## Available records

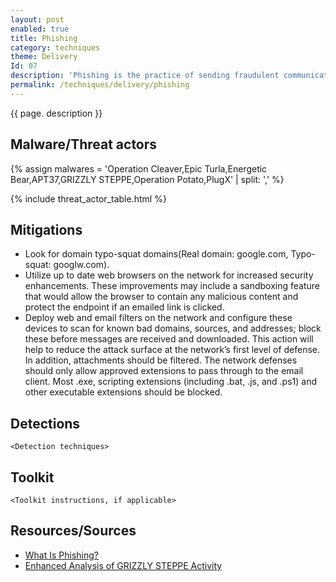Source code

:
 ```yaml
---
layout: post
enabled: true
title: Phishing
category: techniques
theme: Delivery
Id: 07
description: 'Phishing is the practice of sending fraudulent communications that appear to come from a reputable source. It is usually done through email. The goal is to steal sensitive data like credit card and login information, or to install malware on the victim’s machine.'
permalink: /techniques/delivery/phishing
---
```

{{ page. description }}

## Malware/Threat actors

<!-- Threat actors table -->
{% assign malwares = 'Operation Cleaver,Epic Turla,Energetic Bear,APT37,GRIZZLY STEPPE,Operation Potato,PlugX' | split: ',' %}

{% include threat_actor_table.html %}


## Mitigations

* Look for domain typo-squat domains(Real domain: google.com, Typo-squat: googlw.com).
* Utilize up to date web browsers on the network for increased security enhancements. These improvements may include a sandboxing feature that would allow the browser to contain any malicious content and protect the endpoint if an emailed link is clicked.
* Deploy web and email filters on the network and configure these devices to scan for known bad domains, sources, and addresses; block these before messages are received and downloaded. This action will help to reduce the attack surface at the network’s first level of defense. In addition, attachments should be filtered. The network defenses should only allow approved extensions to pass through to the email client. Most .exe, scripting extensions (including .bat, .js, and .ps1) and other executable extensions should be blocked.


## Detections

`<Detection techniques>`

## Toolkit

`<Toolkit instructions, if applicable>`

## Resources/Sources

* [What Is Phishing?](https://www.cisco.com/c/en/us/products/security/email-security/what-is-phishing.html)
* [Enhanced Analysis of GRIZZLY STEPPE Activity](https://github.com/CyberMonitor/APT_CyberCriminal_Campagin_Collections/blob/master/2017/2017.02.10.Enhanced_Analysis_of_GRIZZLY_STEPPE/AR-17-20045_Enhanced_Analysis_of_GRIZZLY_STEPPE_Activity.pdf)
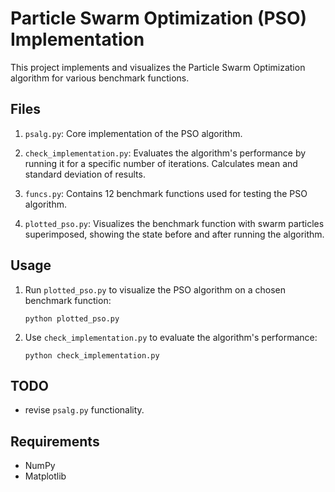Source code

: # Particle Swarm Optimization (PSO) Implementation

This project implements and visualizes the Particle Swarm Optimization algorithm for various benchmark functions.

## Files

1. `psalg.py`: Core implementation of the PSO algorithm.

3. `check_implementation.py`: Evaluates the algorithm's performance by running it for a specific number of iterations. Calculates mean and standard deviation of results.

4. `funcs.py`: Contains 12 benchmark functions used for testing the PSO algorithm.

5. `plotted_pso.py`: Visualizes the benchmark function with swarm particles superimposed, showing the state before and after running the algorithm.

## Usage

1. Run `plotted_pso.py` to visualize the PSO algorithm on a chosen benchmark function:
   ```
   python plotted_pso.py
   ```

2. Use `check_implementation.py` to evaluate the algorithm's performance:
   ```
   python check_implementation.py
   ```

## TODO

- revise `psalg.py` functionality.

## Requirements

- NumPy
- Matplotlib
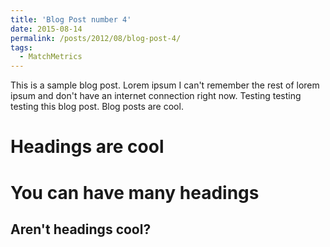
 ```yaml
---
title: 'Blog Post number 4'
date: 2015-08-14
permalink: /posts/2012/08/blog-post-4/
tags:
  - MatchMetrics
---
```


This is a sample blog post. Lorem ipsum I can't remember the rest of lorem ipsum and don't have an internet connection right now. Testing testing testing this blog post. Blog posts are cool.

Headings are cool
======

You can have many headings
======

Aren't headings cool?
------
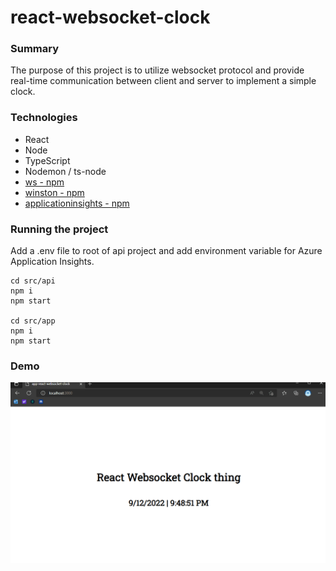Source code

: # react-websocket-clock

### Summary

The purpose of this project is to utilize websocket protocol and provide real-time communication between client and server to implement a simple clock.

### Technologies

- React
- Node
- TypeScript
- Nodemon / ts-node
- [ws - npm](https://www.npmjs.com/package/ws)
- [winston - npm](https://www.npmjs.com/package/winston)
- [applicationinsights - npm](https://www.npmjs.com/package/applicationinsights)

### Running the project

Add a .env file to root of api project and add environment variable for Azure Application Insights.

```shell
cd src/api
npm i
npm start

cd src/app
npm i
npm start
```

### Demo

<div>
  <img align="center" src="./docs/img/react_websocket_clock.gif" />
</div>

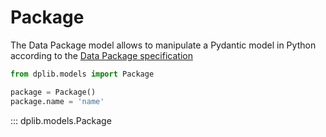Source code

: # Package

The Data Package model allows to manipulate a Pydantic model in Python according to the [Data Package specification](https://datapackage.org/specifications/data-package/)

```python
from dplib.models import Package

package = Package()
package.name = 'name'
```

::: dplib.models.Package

## Work task
Going through the listing above, please work out how many lines contain the word "techniques", and give the number alone.

## Response area
3